Brevity codes are designed to convey complex information with a few words or codes. Specific brevity codes include:
- Aeronautical Code signals
- ARRL Numbered Radiogram
- Multiservice tactical brevity code
- Phillips Code
- NOTAM Code
Brevity codes that are specifically designed to be used between communications operators and to support communication operations are referred to as "operating signals". These include:
- Prosigns for Morse code
- 92 Code, Western Union telegraph brevity codes
- Q code, initially developed for commercial radiotelegraph communication, and later adopted by other radio services, especially amateur radio.

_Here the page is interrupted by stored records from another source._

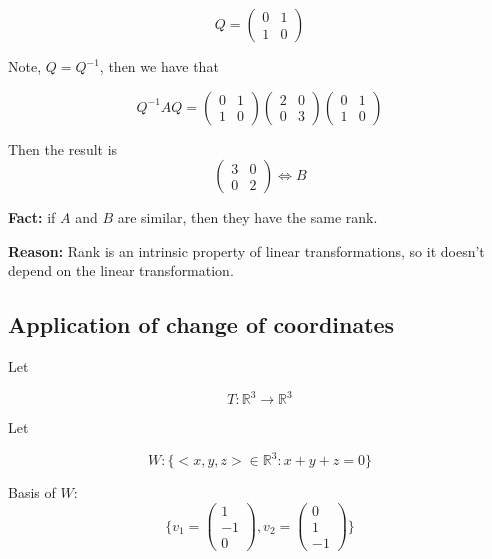 \documentclass{article}
\newtheorem{one minute paper}[theorem]{One Minute Paper}
\begin{document}
\begin{equation}
    Q = \begin{pmatrix}
        0 & 1 \\
        1 & 0 
    \end{pmatrix}
\end{equation}

Note, $Q = Q^{-1}$, then we have that 

\begin{equation}
    Q^{-1}AQ = \begin{pmatrix}
        0 & 1 \\
        1 & 0
    \end{pmatrix}\begin{pmatrix}
        2 & 0 \\
        0 & 3
    \end{pmatrix}\begin{pmatrix}
        0 & 1 \\
        1 & 0 
    \end{pmatrix}
\end{equation}

Then the result is 
\begin{equation}
    \begin{pmatrix}
        3 & 0 \\
        0 & 2
    \end{pmatrix} \iff B
\end{equation}

\textbf{Fact:} if $A$ and $B$ are similar, then they have the same rank. 

\textbf{Reason:} Rank is an intrinsic property of linear transformations, so it doesn't depend on the linear transformation. 

\subsection*{Application of change of coordinates}

Let 

\begin{equation}
    T: \mathbb{R}^3 \rightarrow \mathbb{R}^3
\end{equation}

Let 

\begin{equation}
    W: \{<x,y,z> \in \mathbb{R}^3 : x + y + z = 0\}
\end{equation}

Basis of $W$:
\begin{equation}
    \{v_1 = \begin{pmatrix}
        1 \\
        -1 \\
        0
    \end{pmatrix}, v_2 = \begin{pmatrix}
        0 \\
        1 \\
        -1
    \end{pmatrix}\}
\end{equation}
\end{document}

Used since circa 1909.
- QN Signals, published by the ARRL and used by Amateur radio operators to assist in the transmission of ARRL Radiograms in the National Traffic System.

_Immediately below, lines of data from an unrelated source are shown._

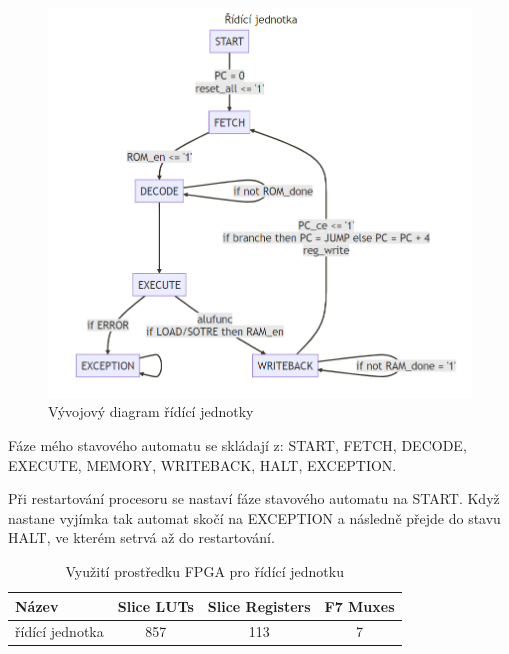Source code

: \documentclass[FM,BP]{tulthesis}
\newcommand{\argument}[1]{{\ttfamily\color{\tulcolor}#1}}
\begin{document}
\begin{figure}[h]
    \centering
    \includegraphics[scale=0.45]{assets/Řídící jednotka.png}
    \caption{Vývojový diagram řídící jednotky}
    \label{fig:control_cycle}
\end{figure}

Fáze mého stavového automatu se skládají z: 
\argument{START}, 
\argument{FETCH}, 
\argument{DECODE}, 
\argument{EXECUTE}, 
\argument{MEMORY}, 
\argument{WRITEBACK}, 
\argument{HALT}, 
\argument{EXCEPTION}.

Při restartování procesoru se nastaví fáze stavového automatu na \argument{START}. Když nastane vyjímka tak automat skočí na \argument{EXCEPTION} a následně přejde do stavu \argument{HALT}, ve kterém setrvá až do restartování. 

\begin{table}[h]
    \caption{Využití prostředku FPGA pro řídící jednotku}
    \label{table:CU_resources}
    \begin{center}
        \begin{tabular}{|l|c|c|c|}
        \hline
        \textbf{Název} & 
        \textbf{Slice LUTs} & 
        \textbf{Slice Registers} & 
        \textbf{F7 Muxes} \\
        \hline
        řídící jednotka & 857 & 113 & 7 \\
        \hline
        \end{tabular}
    \end{center}
\end{table}
\end{document}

- R code, published by the British Post Office in 1908 for use only by British coastal wireless stations and ships licensed by the Postmaster General.

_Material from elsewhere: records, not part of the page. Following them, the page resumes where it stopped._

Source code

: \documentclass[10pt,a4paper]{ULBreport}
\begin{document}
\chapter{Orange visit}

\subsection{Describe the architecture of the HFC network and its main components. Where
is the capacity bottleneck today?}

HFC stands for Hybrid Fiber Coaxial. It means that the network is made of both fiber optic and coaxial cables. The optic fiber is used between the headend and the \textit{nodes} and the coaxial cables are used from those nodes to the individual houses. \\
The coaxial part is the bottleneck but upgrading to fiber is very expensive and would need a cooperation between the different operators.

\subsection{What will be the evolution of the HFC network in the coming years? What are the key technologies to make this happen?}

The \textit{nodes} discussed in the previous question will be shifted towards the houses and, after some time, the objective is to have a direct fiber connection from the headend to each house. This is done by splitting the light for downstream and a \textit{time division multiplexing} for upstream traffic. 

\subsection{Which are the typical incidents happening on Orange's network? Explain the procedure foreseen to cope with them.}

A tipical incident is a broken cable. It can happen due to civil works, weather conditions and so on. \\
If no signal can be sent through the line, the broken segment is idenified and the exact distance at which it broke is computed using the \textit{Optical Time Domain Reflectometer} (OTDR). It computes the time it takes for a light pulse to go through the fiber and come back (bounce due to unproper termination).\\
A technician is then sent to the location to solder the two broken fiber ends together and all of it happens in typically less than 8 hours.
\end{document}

- S code, published by the British Post Office in 1908 for use only by British coastal wireless stations and ships licensed by the Postmaster General.
- X code, used by European military services as a wireless telegraphy code in the 1930s and 1940s
- Z code, also used in the early days of radiotelegraph communication.
Morse code, is commonly used in Amateur radio. Morse code abbreviations are a type of brevity code. Procedure words used in radiotelephony procedure, are a type of radio code. Spelling alphabets, including the ICAO spelling alphabet, are commonly used in communication over radios and telephones.